TASK DIRECTIONS
Work out how many lines below contain "first". Provide only the figure.

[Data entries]
────────────────────────────────────────

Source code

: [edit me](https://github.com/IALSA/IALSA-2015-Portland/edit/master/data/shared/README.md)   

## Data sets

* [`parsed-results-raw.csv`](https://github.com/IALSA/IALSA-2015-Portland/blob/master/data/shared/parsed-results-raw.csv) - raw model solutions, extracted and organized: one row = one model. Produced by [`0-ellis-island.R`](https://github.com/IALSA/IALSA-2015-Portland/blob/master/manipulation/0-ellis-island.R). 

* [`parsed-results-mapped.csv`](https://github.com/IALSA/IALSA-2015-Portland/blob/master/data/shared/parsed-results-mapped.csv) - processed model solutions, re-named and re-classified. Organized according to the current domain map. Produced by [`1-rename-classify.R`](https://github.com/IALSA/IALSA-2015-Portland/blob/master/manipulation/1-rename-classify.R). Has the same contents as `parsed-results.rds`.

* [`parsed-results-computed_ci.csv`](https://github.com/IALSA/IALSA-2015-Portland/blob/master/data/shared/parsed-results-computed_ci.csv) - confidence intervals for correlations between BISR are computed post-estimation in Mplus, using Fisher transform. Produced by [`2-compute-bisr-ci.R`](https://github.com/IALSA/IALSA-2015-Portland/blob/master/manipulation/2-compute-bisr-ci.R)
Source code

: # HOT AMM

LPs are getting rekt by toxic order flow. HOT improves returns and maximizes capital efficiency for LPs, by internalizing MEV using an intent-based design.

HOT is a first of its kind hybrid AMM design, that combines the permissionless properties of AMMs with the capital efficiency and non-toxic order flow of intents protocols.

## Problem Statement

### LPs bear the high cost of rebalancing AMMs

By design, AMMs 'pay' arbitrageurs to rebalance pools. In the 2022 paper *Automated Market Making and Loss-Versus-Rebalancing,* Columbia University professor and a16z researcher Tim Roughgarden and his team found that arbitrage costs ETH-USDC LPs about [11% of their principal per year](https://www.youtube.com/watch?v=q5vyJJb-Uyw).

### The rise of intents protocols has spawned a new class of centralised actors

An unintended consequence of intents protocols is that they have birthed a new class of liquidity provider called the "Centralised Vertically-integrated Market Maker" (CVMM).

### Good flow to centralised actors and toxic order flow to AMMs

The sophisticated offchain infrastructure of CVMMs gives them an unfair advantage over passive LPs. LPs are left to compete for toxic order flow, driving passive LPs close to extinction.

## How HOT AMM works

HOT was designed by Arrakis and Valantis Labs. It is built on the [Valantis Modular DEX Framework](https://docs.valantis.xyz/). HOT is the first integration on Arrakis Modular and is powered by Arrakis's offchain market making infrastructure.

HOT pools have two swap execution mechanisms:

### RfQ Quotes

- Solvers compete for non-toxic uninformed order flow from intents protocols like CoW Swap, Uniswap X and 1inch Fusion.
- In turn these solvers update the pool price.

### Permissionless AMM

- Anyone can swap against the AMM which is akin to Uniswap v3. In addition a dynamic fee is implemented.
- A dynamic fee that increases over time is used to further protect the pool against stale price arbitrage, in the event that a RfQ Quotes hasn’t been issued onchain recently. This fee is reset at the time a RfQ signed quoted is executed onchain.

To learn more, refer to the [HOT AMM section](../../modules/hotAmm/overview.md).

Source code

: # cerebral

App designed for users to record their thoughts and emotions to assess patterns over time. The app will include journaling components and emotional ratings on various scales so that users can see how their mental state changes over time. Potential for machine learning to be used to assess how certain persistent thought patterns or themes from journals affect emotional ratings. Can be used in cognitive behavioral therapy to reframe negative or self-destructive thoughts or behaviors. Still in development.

────────────────────────────────────────

SOLUTION TO THIS TASK
2